Surge (glacier)

Glacial surges are short-lived events where a glacier can advance substantially, moving at velocities up to 100 times faster than normal. Surging glaciers cluster around a few areas. High concentrations of surging glaciers occur in Svalbard, the Canadian Arctic islands, Alaska and Iceland. In some glaciers, surges can occur in fairly regular cycles, with 15 to 100 or more surge events per year. In other glaciers, surging remains unpredictable. In some glaciers, however, the period of stagnation and build-up between two surges typically lasts 10 to 200 years and is called the quiescent phase. During this period the velocities of the glacier are significantly lower, and the glaciers can retreat substantially.

Glacier surges have been divided into two categories depending on the character of the surge event. Glaciers in Alaska exhibit surges with a sudden onset, extremely high (tens of meters/day)maximum flow rate and a sudden termination, often with a discharge of stored water. These are called Alaskan-type surges and it is suspected that these surges are hydrologically controlled.

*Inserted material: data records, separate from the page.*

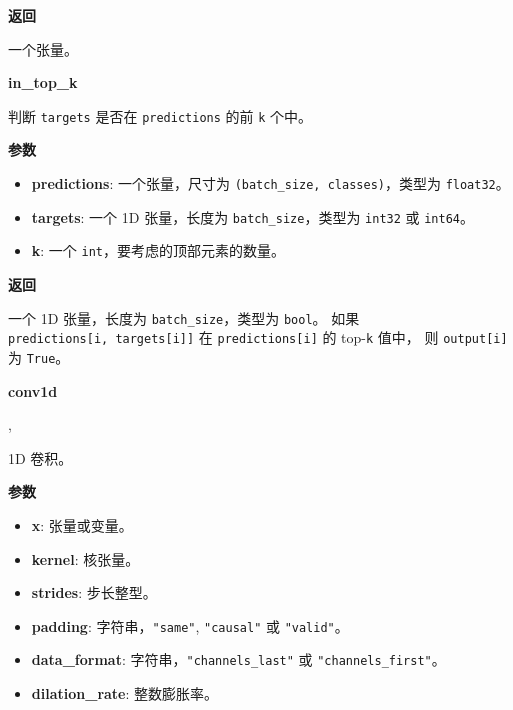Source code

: \textbf{返回}

一个张量。


\textbf{in\_top\_k}\label{inux5ftopux5fk}

\begin{Shaded}
\begin{Highlighting}[]
\end{Highlighting}
\end{Shaded}

判断 \texttt{targets} 是否在 \texttt{predictions} 的前 \texttt{k} 个中。

\textbf{参数}

\begin{itemize}
\tightlist
\item
  \textbf{predictions}: 一个张量，尺寸为
  \texttt{(batch\_size,\ classes)}，类型为 \texttt{float32}。
\item
  \textbf{targets}: 一个 1D 张量，长度为 \texttt{batch\_size}，类型为
  \texttt{int32} 或 \texttt{int64}。
\item
  \textbf{k}: 一个 \texttt{int}，要考虑的顶部元素的数量。
\end{itemize}

\textbf{返回}

一个 1D 张量，长度为 \texttt{batch\_size}，类型为 \texttt{bool}。 如果
\texttt{predictions{[}i,\ targets{[}i{]}{]}} 在
\texttt{predictions{[}i{]}} 的 top-\texttt{k} 值中， 则
\texttt{output{[}i{]}} 为 \texttt{True}。


\textbf{conv1d}\label{conv1d}

\begin{Shaded}
\begin{Highlighting}[]
\OperatorTok{=}\OperatorTok{=}, \\
\hspace{3cm}\OperatorTok{=}\OperatorTok{=}\NormalTok{)}
\end{Highlighting}
\end{Shaded}

1D 卷积。

\textbf{参数}

\begin{itemize}
\tightlist
\item
  \textbf{x}: 张量或变量。
\item
  \textbf{kernel}: 核张量。
\item
  \textbf{strides}: 步长整型。
\item
  \textbf{padding}: 字符串，\texttt{"same"}, \texttt{"causal"} 或
  \texttt{"valid"}。
\item
  \textbf{data\_format}: 字符串，\texttt{"channels\_last"} 或
  \texttt{"channels\_first"}。
\item
  \textbf{dilation\_rate}: 整数膨胀率。
\end{itemize}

Surges in Svalbard typically exhibit different behavior. Svalbard surges are typically associated with slower onset with an acceleration phase, rising to a maximum velocity which is typically slower (up to four or five meters per day) than Alaskan surges, and a return to quiessence often taking years. Features observed during the active or surge phase include potholes, known as lacunas and medial moraines.

In the Norwegian Arctic, Svalbard is an archipelago containing hundreds of glaciers. Svalbard is more than 60% covered by glaciers and of these glaciers, hundreds have been observed to surge.

Glacial surges in Karakoram occur in the presence of "extreme uplift and denudation."

In 1980, there were several mini-surges of Variegated Glacier in Alaska. Mini surges typically show lag times of basal flow of 5–10 hours, which correlates to differences between the surging part of a glacier and the output of water and sediment. When the 1982 surge ended on July 5, there was a large flood event that day, and more flooding in the following days. What Humphrey found in his study is that behind the glacial surge zone, there are predominantly low basal water velocities, and high sliding rates before the rapid release of large quantities of water.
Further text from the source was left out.